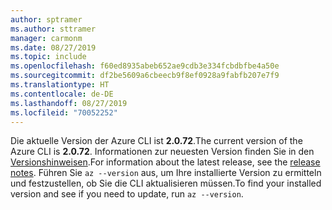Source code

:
 ```yaml
---
author: sptramer
ms.author: sttramer
manager: carmonm
ms.date: 08/27/2019
ms.topic: include
ms.openlocfilehash: f60ed8935abeb652ae9cdb3e334fcbdbfbe4a50e
ms.sourcegitcommit: df2be5609a6cbeecb9f8ef0928a9fabfb207e7f9
ms.translationtype: HT
ms.contentlocale: de-DE
ms.lasthandoff: 08/27/2019
ms.locfileid: "70052252"
---
```

<span data-ttu-id="46718-101">Die aktuelle Version der Azure CLI ist __2.0.72__.</span><span class="sxs-lookup"><span data-stu-id="46718-101">The current version of the Azure CLI is __2.0.72__.</span></span> <span data-ttu-id="46718-102">Informationen zur neuesten Version finden Sie in den [Versionshinweisen](../release-notes-azure-cli.md).</span><span class="sxs-lookup"><span data-stu-id="46718-102">For information about the latest release, see the [release notes](../release-notes-azure-cli.md).</span></span> <span data-ttu-id="46718-103">Führen Sie `az --version` aus, um Ihre installierte Version zu ermitteln und festzustellen, ob Sie die CLI aktualisieren müssen.</span><span class="sxs-lookup"><span data-stu-id="46718-103">To find your installed version and see if you need to update, run `az --version`.</span></span>
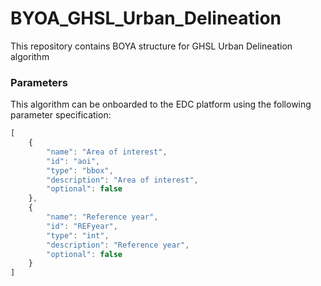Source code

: # BYOA_GHSL_Urban_Delineation

This repository contains BOYA structure for GHSL Urban Delineation algorithm

### Parameters

This algorithm can be onboarded to the EDC platform using the following parameter specification:

```javascript
[
    {
        "name": "Area of interest",
        "id": "aoi",
        "type": "bbox",
        "description": "Area of interest",
        "optional": false
    },
    {
        "name": "Reference year",
        "id": "REFyear",
        "type": "int",
        "description": "Reference year",
        "optional": false
    }
]
```
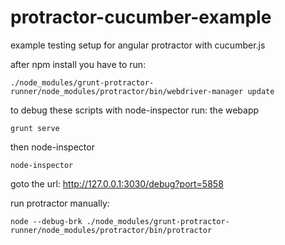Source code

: protractor-cucumber-example
===========================

example testing setup for angular protractor with cucumber.js

after npm install you have to run:
```
./node_modules/grunt-protractor-runner/node_modules/protractor/bin/webdriver-manager update
```

to debug these scripts with node-inspector run:
the webapp
```
grunt serve
```

then node-inspector
```
node-inspector
```

goto the url: http://127.0.0.1:3030/debug?port=5858

run protractor manually:

```
node --debug-brk ./node_modules/grunt-protractor-runner/node_modules/protractor/bin/protractor
```

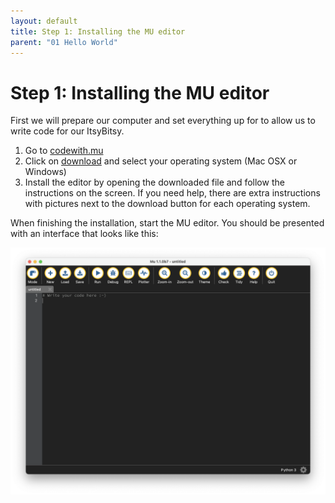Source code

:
 ```yaml
---
layout: default
title: Step 1: Installing the MU editor
parent: "01 Hello World"
---
```


# Step 1: Installing the MU editor

First we will prepare our computer and set everything up for to allow us to write code for our ItsyBitsy.

1. Go to [codewith.mu](https://codewith.mu)
2. Click on [download](https://codewith.mu/en/download) and select your operating system (Mac OSX or Windows)
3. Install the editor by opening the downloaded file and follow the instructions on the screen. If you need help, there are extra instructions with pictures next to the download button for each operating system.

When finishing the installation, start the MU editor. You should be presented with an interface that looks like this:

![This will be our development environment for any coding](assets/02-Mu-Editor.png)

◇ ◇ ◇ ◇ ◇ ◇ ◇

ACTIVITY:
From the records above, return each line that includes "Reference".

EXPECTED ANSWER:
        "name": "Reference year",
        "description": "Reference year",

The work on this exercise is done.